Brief:
Where does the string "automatic" appear in the records? Copy every line that contains it.

Saved entries
************

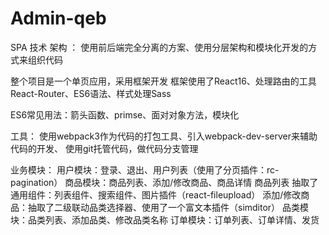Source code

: # Admin-qeb
SPA
技术
架构 ：
   使用前后端完全分离的方案、使用分层架构和模块化开发的方式来组织代码

   整个项目是一个单页应用，采用框架开发
   框架使用了React16、处理路由的工具React-Router、ES6语法、样式处理Sass

ES6常见用法：箭头函数、primse、面对对象方法，模块化


工具： 使用webpack3作为代码的打包工具、引入webpack-dev-server来辅助代码的开发、
       使用git托管代码，做代码分支管理

业务模块：
用户模块：登录、退出、用户列表（使用了分页插件：rc-pagination）
商品模块：商品列表、添加/修改商品、商品详情
          商品列表 抽取了通用组件：列表组件、搜索组件、图片插件（react-fileupload）
	  添加/修改商品：抽取了二级联动品类选择器、使用了一个富文本插件（simditor）
品类模块：品类列表、添加品类、修改品类名称
订单模块：订单列表、订单详情、发货
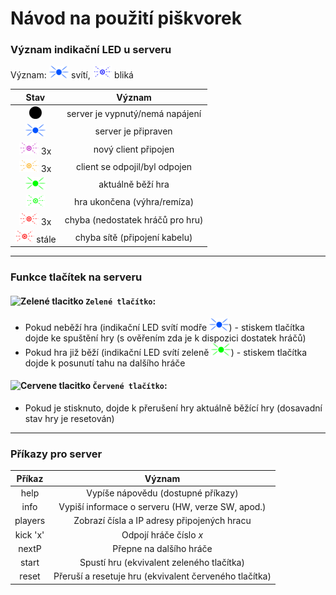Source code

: # Návod na použití piškvorek

### Význam indikační LED u serveru
Význam: <img src="manual_data/LED_state/blue.png" height="20" /> svítí, <img src="manual_data/LED_state/blue_blink.png"  height="20" /> bliká


| Stav                                                                        | Význam        |
| :------------------------------------------------------------------------:  |:-------------:|
| <img src="manual_data/LED_state/black.png" height="20" />        | server je vypnutý/nemá napájení |
| <img src="manual_data/LED_state/blue.png" height="20px" />         | server je připraven             |  
| <img src="manual_data/LED_state/violet_blink.png"  height="20" />   3x      | nový client připojen            |
| <img src="manual_data/LED_state/orange_blink.png"  height="20" />   3x      | client se odpojil/byl odpojen   |
| <img src="manual_data/LED_state/green.png" height="20" />        | aktuálně běží hra               |
| <img src="manual_data/LED_state/green_blink.png" height="20" />             | hra ukončena (výhra/remíza)     |
| <img src="manual_data/LED_state/red_blink.png" height="20" />       3x      | chyba (nedostatek hráčů pro hru)|
| <img src="manual_data/LED_state/red_blink.png" height="20" />     stále     | chyba sítě (připojení kabelu)   |

---

### Funkce tlačítek na serveru
#### ![Zelené tlacitko](https://placehold.it/15/c5f015/000000?text=+) `Zelené tlačítko`:
  - Pokud neběží hra (indikační LED svítí modře <img src="manual_data/LED_state/blue.png" height="20" />) - stiskem tlačítka dojde ke spuštění hry (s ověřením zda je k dispozici dostatek hráčů)
  - Pokud hra již běží (indikační LED svítí zeleně <img src="manual_data/LED_state/green.png" height="20" />) - stiskem tlačítka dojde k posunutí tahu na dalšího hráče

#### ![Cervene tlacitko](https://placehold.it/15/f03c15/000000?text=+) `Červené tlačítko`:
  - Pokud je stisknuto, dojde k přerušení hry aktuálně běžící hry (dosavadní stav hry je resetován)
---

### Příkazy pro server
|  Příkaz |                         Význam                         |
|:-------:|:------------------------------------------------------:|
|   help  | Vypíše nápovědu (dostupné příkazy)                     |
|   info  | Vypiší informace o serveru (HW, verze SW, apod.)       |
| players | Zobrazí čísla a IP adresy připojených hracu            |
| kick 'x'| Odpojí hráče číslo _x_                                 |
| nextP   | Přepne na dalšího hráče                                |
|  start  | Spustí hru (ekvivalent zeleného tlačítka)              |
|  reset  | Přeruší a resetuje hru (ekvivalent červeného tlačítka) |
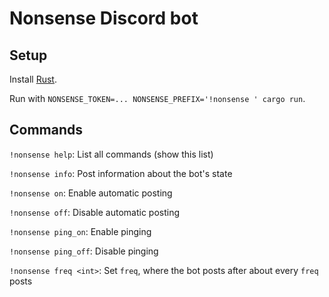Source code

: # Nonsense Discord bot

## Setup

Install [Rust](https://rustup.rs/).

Run with `NONSENSE_TOKEN=... NONSENSE_PREFIX='!nonsense ' cargo run`.

## Commands

`!nonsense help`: List all commands (show this list)

`!nonsense info`: Post information about the bot's state

`!nonsense on`: Enable automatic posting

`!nonsense off`: Disable automatic posting

`!nonsense ping_on`: Enable pinging

`!nonsense ping_off`: Disable pinging

`!nonsense freq <int>`: Set `freq`, where the bot posts after about every `freq` posts
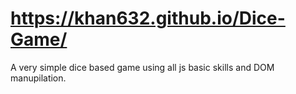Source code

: # https://khan632.github.io/Dice-Game/
A very simple dice based game using all js basic skills and DOM manupilation.
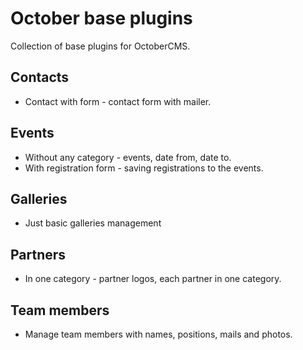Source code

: # October base plugins

Collection of base plugins for OctoberCMS.

## Contacts

- Contact with form - contact form with mailer.

## Events

- Without any category - events, date from, date to.
- With registration form - saving registrations to the events.

## Galleries

- Just basic galleries management

## Partners

- In one category - partner logos, each partner in one category.

## Team members

- Manage team members with names, positions, mails and photos.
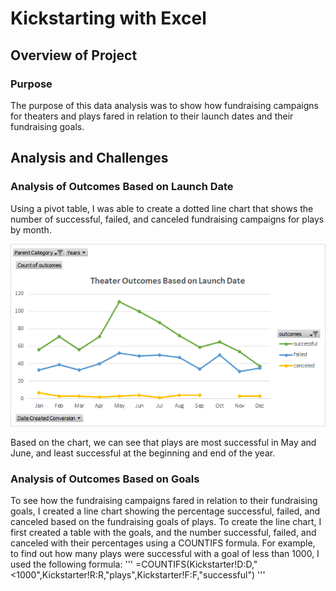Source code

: # Kickstarting with Excel

## Overview of Project

### Purpose
The purpose of this data analysis was to show how fundraising campaigns for theaters and plays fared in relation to their launch dates and their fundraising goals.

## Analysis and Challenges

### Analysis of Outcomes Based on Launch Date
Using a pivot table, I was able to create a dotted line chart that shows the number of successful, failed, and canceled fundraising campaigns for plays by month.

![Theater Outcomes Based on Launch Date](./Resources/Theater_Outcomes_vs_Launch.png)

Based on the chart, we can see that plays are most successful in May and June, and least successful at the beginning and end of the year.

### Analysis of Outcomes Based on Goals
To see how the fundraising campaigns fared in relation to their fundraising goals, I created a line chart showing the percentage successful, failed, and canceled based on the fundraising goals of plays.
To create the line chart, I first created a table with the goals, and the number successful, failed, and canceled with their percentages using a COUNTIFS formula. For example, to find out how many plays were successful with a goal of less than 1000, I used the following formula:
'''
=COUNTIFS(Kickstarter!D:D,"<1000",Kickstarter!R:R,"plays",Kickstarter!F:F,"successful")
'''
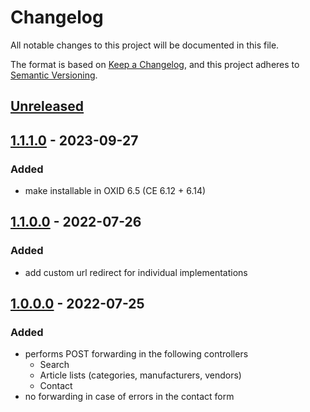 # Changelog
All notable changes to this project will be documented in this file.

The format is based on [Keep a Changelog](https://keepachangelog.com/en/1.0.0/),
and this project adheres to [Semantic Versioning](https://semver.org/spec/v2.0.0.html).

## [Unreleased](https://git.d3data.de/D3Public/PRGredirect/compare/1.1.1.0...rel_1.x)

## [1.1.1.0](https://git.d3data.de/D3Public/PRGredirect/compare/1.1.0.0...1.1.1.0) - 2023-09-27
### Added
- make installable in OXID 6.5 (CE 6.12 + 6.14)

## [1.1.0.0](https://git.d3data.de/D3Public/PRGredirect/compare/1.0.0.0...1.1.0.0) - 2022-07-26
### Added
- add custom url redirect for individual implementations

## [1.0.0.0](https://git.d3data.de/D3Public/PRGredirect/releases/tag/1.0.0.0) - 2022-07-25
### Added
- performs POST forwarding in the following controllers
  - Search
  - Article lists (categories, manufacturers, vendors)
  - Contact
- no forwarding in case of errors in the contact form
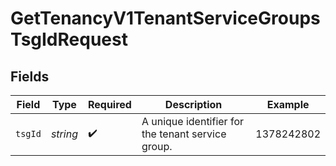 # GetTenancyV1TenantServiceGroupsTsgIdRequest


## Fields

| Field                                              | Type                                               | Required                                           | Description                                        | Example                                            |
| -------------------------------------------------- | -------------------------------------------------- | -------------------------------------------------- | -------------------------------------------------- | -------------------------------------------------- |
| `tsgId`                                            | *string*                                           | :heavy_check_mark:                                 | A unique identifier for the tenant service group.<br/> | 1378242802                                         |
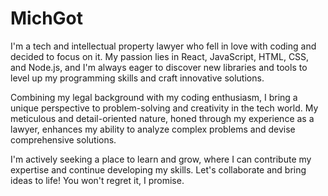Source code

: # MichGot

I'm a tech and intellectual property lawyer who fell in love with coding and decided to focus on it. My passion lies in React, JavaScript, HTML, CSS, and Node.js, and I'm always eager to discover new libraries and tools to level up my programming skills and craft innovative solutions.

Combining my legal background with my coding enthusiasm, I bring a unique perspective to problem-solving and creativity in the tech world. My meticulous and detail-oriented nature, honed through my experience as a lawyer, enhances my ability to analyze complex problems and devise comprehensive solutions.

I'm actively seeking a place to learn and grow, where I can contribute my expertise and continue developing my skills. Let's collaborate and bring ideas to life! You won't regret it, I promise. 
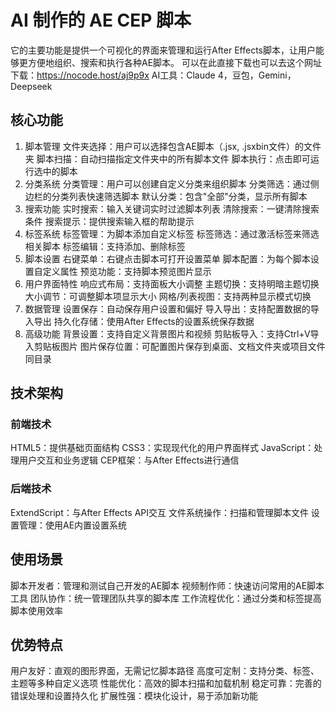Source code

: # AI 制作的 AE CEP 脚本
它的主要功能是提供一个可视化的界面来管理和运行After Effects脚本，让用户能够更方便地组织、搜索和执行各种AE脚本。
可以在此直接下载也可以去这个网址下载：https://nocode.host/aj9p9x
AI工具：Claude 4，豆包，Gemini，Deepseek
## 核心功能
1. 脚本管理
文件夹选择：用户可以选择包含AE脚本（.jsx, .jsxbin文件）的文件夹
脚本扫描：自动扫描指定文件夹中的所有脚本文件
脚本执行：点击即可运行选中的脚本
2. 分类系统
分类管理：用户可以创建自定义分类来组织脚本
分类筛选：通过侧边栏的分类列表快速筛选脚本
默认分类：包含"全部"分类，显示所有脚本
3. 搜索功能
实时搜索：输入关键词实时过滤脚本列表
清除搜索：一键清除搜索条件
搜索提示：提供搜索输入框的帮助提示
4. 标签系统
标签管理：为脚本添加自定义标签
标签筛选：通过激活标签来筛选相关脚本
标签编辑：支持添加、删除标签
5. 脚本设置
右键菜单：右键点击脚本可打开设置菜单
脚本配置：为每个脚本设置自定义属性
预览功能：支持脚本预览图片显示
6. 用户界面特性
响应式布局：支持面板大小调整
主题切换：支持明暗主题切换
大小调节：可调整脚本项显示大小
网格/列表视图：支持两种显示模式切换
7. 数据管理
设置保存：自动保存用户设置和偏好
导入导出：支持配置数据的导入导出
持久化存储：使用After Effects的设置系统保存数据
8. 高级功能
背景设置：支持自定义背景图片和视频
剪贴板导入：支持Ctrl+V导入剪贴板图片
图片保存位置：可配置图片保存到桌面、文档文件夹或项目文件同目录
## 技术架构
### 前端技术
HTML5：提供基础页面结构
CSS3：实现现代化的用户界面样式
JavaScript：处理用户交互和业务逻辑
CEP框架：与After Effects进行通信
### 后端技术
ExtendScript：与After Effects API交互
文件系统操作：扫描和管理脚本文件
设置管理：使用AE内置设置系统

## 使用场景
脚本开发者：管理和测试自己开发的AE脚本
视频制作师：快速访问常用的AE脚本工具
团队协作：统一管理团队共享的脚本库
工作流程优化：通过分类和标签提高脚本使用效率
## 优势特点
用户友好：直观的图形界面，无需记忆脚本路径
高度可定制：支持分类、标签、主题等多种自定义选项
性能优化：高效的脚本扫描和加载机制
稳定可靠：完善的错误处理和设置持久化
扩展性强：模块化设计，易于添加新功能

************

Your solution:
`!nonsense on`: Enable automatic posting
`!nonsense off`: Disable automatic posting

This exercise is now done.